Rendered images with source text
● ● ● ● ● ● ●
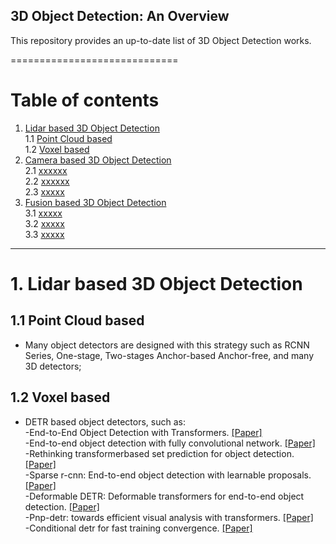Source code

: 
## 3D Object Detection: An Overview
This repository provides an up-to-date list of 3D Object Detection works. 
 
=============================
# Table of contents
1. [Lidar based 3D Object Detection](#1)  
    1.1 [Point Cloud based](#1.1)  
    1.2 [Voxel based](#1.2)  
2. [Camera based 3D Object Detection](#2)  
	2.1 [xxxxxx](#2.1)  
	2.2  [xxxxxx](#2.2)  
	2.3  [xxxxx](#2.3)   
3. [Fusion based 3D Object Detection](#3)  
	3.1 [xxxxx](#3.1)  
	3.2 [xxxxx](#3.2)  
	3.3 [xxxxx](#3.3)  





----------------------------------
# 1. Lidar based 3D Object Detection <a name="1"></a>  
## 1.1 Point Cloud based<a name="1.1"></a>
  - Many object detectors are designed with this strategy such as RCNN Series, One-stage, Two-stages Anchor-based Anchor-free, and many 3D detectors;
## 1.2 Voxel based<a name="1.2"></a>  
  - DETR based object detectors, such as:  
  -End-to-End Object Detection with Transformers. [[Paper]](https://arxiv.org/pdf/2005.12872.pdf)  
  -End-to-end object detection with fully convolutional network. [[Paper]](https://openaccess.thecvf.com/content/CVPR2021/papers/Wang_End-to-End_Object_Detection_With_Fully_Convolutional_Network_CVPR_2021_paper.pdf)  
  -Rethinking transformerbased set prediction for object detection. [[Paper]](https://openaccess.thecvf.com/content/ICCV2021/papers/Sun_Rethinking_Transformer-Based_Set_Prediction_for_Object_Detection_ICCV_2021_paper.pdf)  
  -Sparse r-cnn: End-to-end object detection with learnable proposals. [[Paper]](https://openaccess.thecvf.com/content/CVPR2021/papers/Sun_Sparse_R-CNN_End-to-End_Object_Detection_With_Learnable_Proposals_CVPR_2021_paper.pdf)  
  -Deformable DETR: Deformable transformers for end-to-end object detection. [[Paper]](https://openreview.net/pdf?id=gZ9hCDWe6ke)  
  -Pnp-detr: towards efficient visual analysis with transformers. [[Paper]](https://openaccess.thecvf.com/content/ICCV2021/papers/Wang_PnP-DETR_Towards_Efficient_Visual_Analysis_With_Transformers_ICCV_2021_paper.pdf)  
  -Conditional detr for fast training convergence. [[Paper]](https://openaccess.thecvf.com/content/ICCV2021/papers/Meng_Conditional_DETR_for_Fast_Training_Convergence_ICCV_2021_paper.pdf)  




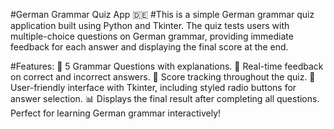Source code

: #German Grammar Quiz App 🇩🇪
#This is a simple German grammar quiz application built using Python and Tkinter. The quiz tests users with multiple-choice questions on German grammar, providing immediate feedback for each answer and displaying the final score at the end.

#Features:
🌟 5 Grammar Questions with explanations.
🎯 Real-time feedback on correct and incorrect answers.
🏅 Score tracking throughout the quiz.
🎨 User-friendly interface with Tkinter, including styled radio buttons for answer selection.
📊 Displays the final result after completing all questions.
Perfect for learning German grammar interactively!
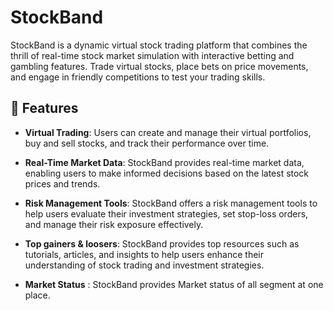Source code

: # StockBand

StockBand is a dynamic virtual stock trading platform that combines the thrill of real-time stock market simulation with interactive betting and gambling features. Trade virtual stocks, place bets on price movements, and engage in friendly competitions to test your trading skills.

## 🚛 Features

- **Virtual Trading**: Users can create and manage their virtual portfolios, buy and sell stocks, and track their performance over time.

- **Real-Time Market Data**: StockBand provides real-time market data, enabling users to make informed decisions based on the latest stock prices and trends.

- **Risk Management Tools**: StockBand offers a risk management tools to help users evaluate their investment strategies, set stop-loss orders, and manage their risk exposure effectively.

- **Top gainers & loosers**: StockBand provides top  resources such as tutorials, articles, and insights to help users enhance their understanding of stock trading and investment strategies.

- **Market Status** : StockBand provides Market status of all segment at one place. 



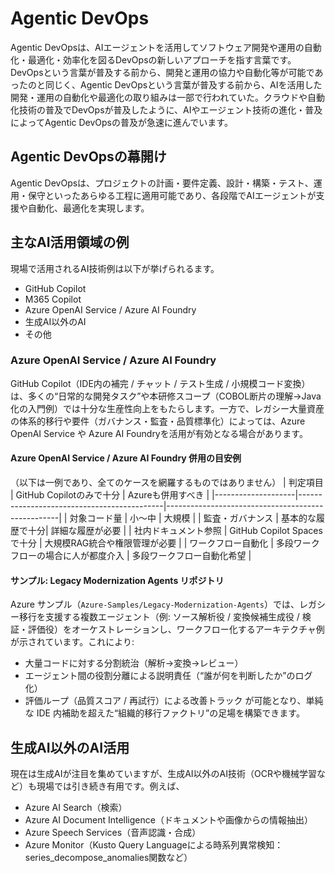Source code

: # Agentic DevOps
Agentic DevOpsは、AIエージェントを活用してソフトウェア開発や運用の自動化・最適化・効率化を図るDevOpsの新しいアプローチを指す言葉です。
DevOpsという言葉が普及する前から、開発と運用の協力や自動化等が可能であったのと同じく、Agentic DevOpsという言葉が普及する前から、AIを活用した開発・運用の自動化や最適化の取り組みは一部で行われていた。クラウドや自動化技術の普及でDevOpsが普及したように、AIやエージェント技術の進化・普及によってAgentic DevOpsの普及が急速に進んでいます。

## Agentic DevOpsの幕開け
Agentic DevOpsは、プロジェクトの計画・要件定義、設計・構築・テスト、運用・保守といったあらゆる工程に適用可能であり、各段階でAIエージェントが支援や自動化、最適化を実現します。

## 主なAI活用領域の例
現場で活用されるAI技術例は以下が挙げられるます。
- GitHub Copilot
- M365 Copilot
- Azure OpenAI Service / Azure AI Foundry
- 生成AI以外のAI
- その他

### Azure OpenAI Service / Azure AI Foundry
GitHub Copilot（IDE内の補完 / チャット / テスト生成 / 小規模コード変換）は、多くの“日常的な開発タスク”や本研修スコープ（COBOL断片の理解→Java化の入門例）では十分な生産性向上をもたらします。一方で、レガシー大量資産の体系的移行や要件（ガバナンス・監査・品質標準化）によっては、Azure OpenAI Service や Azure AI Foundryを活用が有効となる場合があります。

#### Azure OpenAI Service / Azure AI Foundry 併用の目安例
（以下は一例であり、全てのケースを網羅するものではありません）
| 判定項目           | GitHub Copilotのみで十分                           | Azureも併用すべき                                 |
|--------------------|--------------------------------------------|---------------------------------------------------|
| 対象コード量       | 小～中 | 大規模 |
| 監査・ガバナンス   | 基本的な履歴で十分| 詳細な履歴が必要 |
| 社内ドキュメント参照 | GitHub Copilot Spacesで十分 | 大規模RAG統合や権限管理が必要 |
| ワークフロー自動化 | 多段ワークフローの場合に人が都度介入 | 多段ワークフロー自動化希望 |

#### サンプル: Legacy Modernization Agents リポジトリ
Azure サンプル（`Azure-Samples/Legacy-Modernization-Agents`）では、レガシー移行を支援する複数エージェント（例: ソース解析役 / 変換候補生成役 / 検証・評価役）をオーケストレーションし、ワークフロー化するアーキテクチャ例が示されています。これにより:
- 大量コードに対する分割統治（解析→変換→レビュー）
- エージェント間の役割分離による説明責任（“誰が何を判断したか”のログ化）
- 評価ループ（品質スコア / 再試行）による改善トラック
が可能となり、単純な IDE 内補助を超えた“組織的移行ファクトリ”の足場を構築できます。

## 生成AI以外のAI活用
現在は生成AIが注目を集めていますが、生成AI以外のAI技術（OCRや機械学習など）も現場では引き続き有用です。例えば、
- Azure AI Search（検索）
- Azure AI Document Intelligence（ドキュメントや画像からの情報抽出）
- Azure Speech Services（音声認識・合成）
- Azure Monitor（Kusto Query Languageによる時系列異常検知：series_decompose_anomalies関数など）
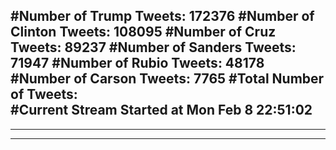 #Number of Trump Tweets: 172376
#Number of Clinton Tweets: 108095
#Number of Cruz Tweets: 89237
#Number of Sanders Tweets: 71947
#Number of Rubio Tweets: 48178
#Number of Carson Tweets: 7765
#Total Number of Tweets:  
#Current Stream Started at Mon Feb  8 22:51:02
---
---
---
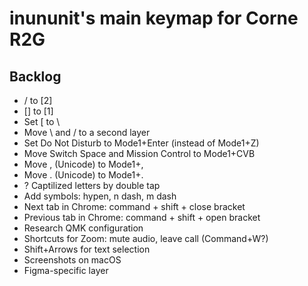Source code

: # inununit's main keymap for Corne R2G

## Backlog

- / to [2]
- [] to [1]
- Set [ to \
- Move \ and / to a second layer
- Set Do Not Disturb to Mode1+Enter (instead of Mode1+Z)
- Move Switch Space and Mission Control to Mode1+CVB
- Move , (Unicode) to Mode1+,
- Move . (Unicode) to Mode1+.
- ? Captilized letters by double tap
- Add symbols: hypen, n dash, m dash
- Next tab in Chrome: command + shift + close bracket
- Previous tab in Chrome: command + shift + open bracket
- Research QMK configuration
- Shortcuts for Zoom: mute audio, leave call (Command+W?)
- Shift+Arrows for text selection
- Screenshots on macOS
- Figma-specific layer
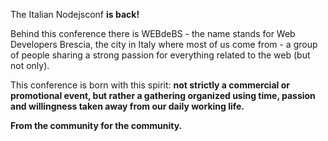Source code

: The Italian Nodejsconf **is back!**

Behind this conference there is WEBdeBS - the name stands for Web Developers Brescia, the city in Italy where most of us come from - a group of people sharing a strong passion for everything related to the web (but not only).

This conference is born with this spirit: **not strictly a commercial or promotional event, but rather a gathering organized using time, passion and willingness taken away from our daily working life.**

**From the community for the community.**
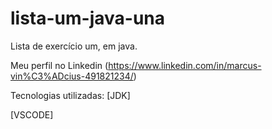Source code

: # lista-um-java-una
Lista de exercício um, em java.

Meu perfil no Linkedin (https://www.linkedin.com/in/marcus-vin%C3%ADcius-491821234/)

Tecnologias utilizadas: 
[JDK]

[VSCODE]
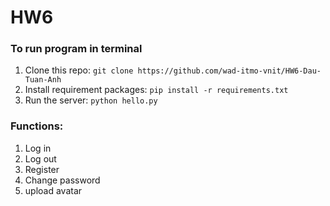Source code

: # HW6

### To run program in terminal
1. Clone this repo: `git clone https://github.com/wad-itmo-vnit/HW6-Dau-Tuan-Anh`
2. Install requirement packages: `pip install -r requirements.txt`
3. Run the server: `python hello.py`

### Functions:
1. Log in
2. Log out
3. Register
4. Change password
5. upload avatar
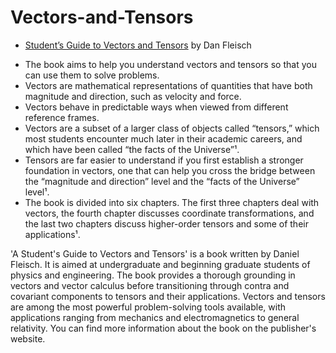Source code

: # Vectors-and-Tensors

* [Student’s Guide to Vectors and Tensors](https://www4.danfleisch.com/sgvt/) by Dan Fleisch


- The book aims to help you understand vectors and tensors so that you can use them to solve problems.
- Vectors are mathematical representations of quantities that have both magnitude and direction, such as velocity and force.
- Vectors behave in predictable ways when viewed from different reference frames.
- Vectors are a subset of a larger class of objects called “tensors,” which most students encounter much later in their academic careers, and which have been called “the facts of the Universe”¹.
- Tensors are far easier to understand if you first establish a stronger foundation in vectors, one that can help you cross the bridge between the “magnitude and direction” level and the “facts of the Universe” level¹.
- The book is divided into six chapters. The first three chapters deal with vectors, the fourth chapter discusses coordinate transformations, and the last two chapters discuss higher-order tensors and some of their applications¹.

'A Student's Guide to Vectors and Tensors' is a book written by Daniel Fleisch. It is aimed at undergraduate and beginning graduate students of physics and engineering. The book provides a thorough grounding in vectors and vector calculus before transitioning through contra and covariant components to tensors and their applications. Vectors and tensors are among the most powerful problem-solving tools available, with applications ranging from mechanics and electromagnetics to general relativity. You can find more information about the book on the publisher's website.
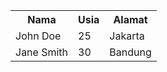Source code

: <table>
  <tr>
    <th>Nama</th>
    <th>Usia</th>
    <th>Alamat</th>
  </tr>
  <tr>
    <td>John Doe</td>
    <td>25</td>
    <td>Jakarta</td>
  </tr>
  <tr>
    <td>Jane Smith</td>
    <td>30</td>
    <td>Bandung</td>
  </tr>
</table>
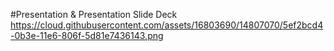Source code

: #Presentation & Presentation Slide Deck
https://cloud.githubusercontent.com/assets/16803690/14807070/5ef2bcd4-0b3e-11e6-806f-5d81e7436143.png
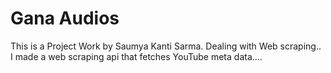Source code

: # Gana Audios

This is a Project Work by Saumya Kanti Sarma. Dealing with Web scraping.. 
I made a web scraping api that fetches YouTube meta data.... 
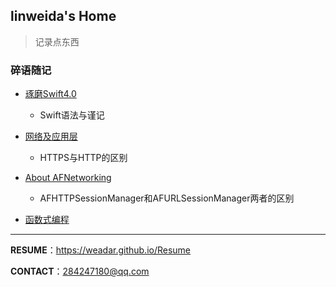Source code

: ## linweida's Home

> 记录点东西

### 碎语随记

- [琢磨Swift4.0](https://weadar.github.io/Swift)
  - Swift语法与谨记

- [网络及应用层](https://weadar.github.io/Network)
  - HTTPS与HTTP的区别

- [About AFNetworking](https://weadar.github.io/AFNetworking)
  - AFHTTPSessionManager和AFURLSessionManager两者的区别

- [函数式编程](https://weadar.github.io/ReactiveCocoa)


---

**RESUME**：https://weadar.github.io/Resume

**CONTACT**：284247180@qq.com

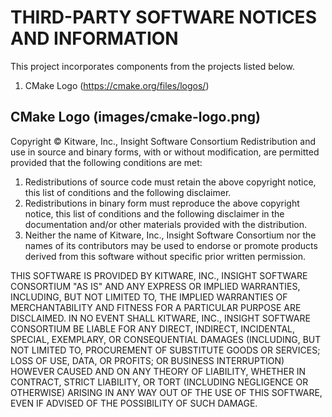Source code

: # THIRD-PARTY SOFTWARE NOTICES AND INFORMATION

This project incorporates components from the projects listed below.
1. CMake Logo (https://cmake.org/files/logos/)

## CMake Logo (images/cmake-logo.png)
Copyright © Kitware, Inc., Insight Software Consortium
Redistribution and use in source and binary forms, with or without modification, are permitted provided that the following conditions are met:

1. Redistributions of source code must retain the above copyright notice, this list of conditions and the following disclaimer.
2. Redistributions in binary form must reproduce the above copyright notice, this list of conditions and the following disclaimer in the documentation and/or other materials provided with the distribution.
3. Neither the name of Kitware, Inc., Insight Software Consortium nor the names of its contributors may be used to endorse or promote products derived from this software without specific prior written permission.

THIS SOFTWARE IS PROVIDED BY KITWARE, INC., INSIGHT SOFTWARE CONSORTIUM "AS IS" AND ANY EXPRESS OR IMPLIED WARRANTIES, INCLUDING, BUT NOT LIMITED TO, THE IMPLIED WARRANTIES OF MERCHANTABILITY AND FITNESS FOR A PARTICULAR PURPOSE ARE DISCLAIMED. IN NO EVENT SHALL KITWARE, INC., INSIGHT SOFTWARE CONSORTIUM BE LIABLE FOR ANY DIRECT, INDIRECT, INCIDENTAL, SPECIAL, EXEMPLARY, OR CONSEQUENTIAL DAMAGES (INCLUDING, BUT NOT LIMITED TO, PROCUREMENT OF SUBSTITUTE GOODS OR SERVICES; LOSS OF USE, DATA, OR PROFITS; OR BUSINESS INTERRUPTION) HOWEVER CAUSED AND ON ANY THEORY OF LIABILITY, WHETHER IN CONTRACT, STRICT LIABILITY, OR TORT (INCLUDING NEGLIGENCE OR OTHERWISE) ARISING IN ANY WAY OUT OF THE USE OF THIS SOFTWARE, EVEN IF ADVISED OF THE POSSIBILITY OF SUCH DAMAGE.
● ● ● ● ● ● ●
In the records above, find the line with "#This is a simple" and the line with "- **Top gainers"; please transcribe exactly those two lines and all lines between them, omitting any picture.

#This is a simple German grammar quiz application built using Python and Tkinter. The quiz tests users with multiple-choice questions on German grammar, providing immediate feedback for each answer and displaying the final score at the end.

#Features:
🌟 5 Grammar Questions with explanations.
🎯 Real-time feedback on correct and incorrect answers.
🏅 Score tracking throughout the quiz.
🎨 User-friendly interface with Tkinter, including styled radio buttons for answer selection.
📊 Displays the final result after completing all questions.
Perfect for learning German grammar interactively!
Source code

: # StockBand

StockBand is a dynamic virtual stock trading platform that combines the thrill of real-time stock market simulation with interactive betting and gambling features. Trade virtual stocks, place bets on price movements, and engage in friendly competitions to test your trading skills.

## 🚛 Features

- **Virtual Trading**: Users can create and manage their virtual portfolios, buy and sell stocks, and track their performance over time.

- **Real-Time Market Data**: StockBand provides real-time market data, enabling users to make informed decisions based on the latest stock prices and trends.

- **Risk Management Tools**: StockBand offers a risk management tools to help users evaluate their investment strategies, set stop-loss orders, and manage their risk exposure effectively.

- **Top gainers & loosers**: StockBand provides top  resources such as tutorials, articles, and insights to help users enhance their understanding of stock trading and investment strategies.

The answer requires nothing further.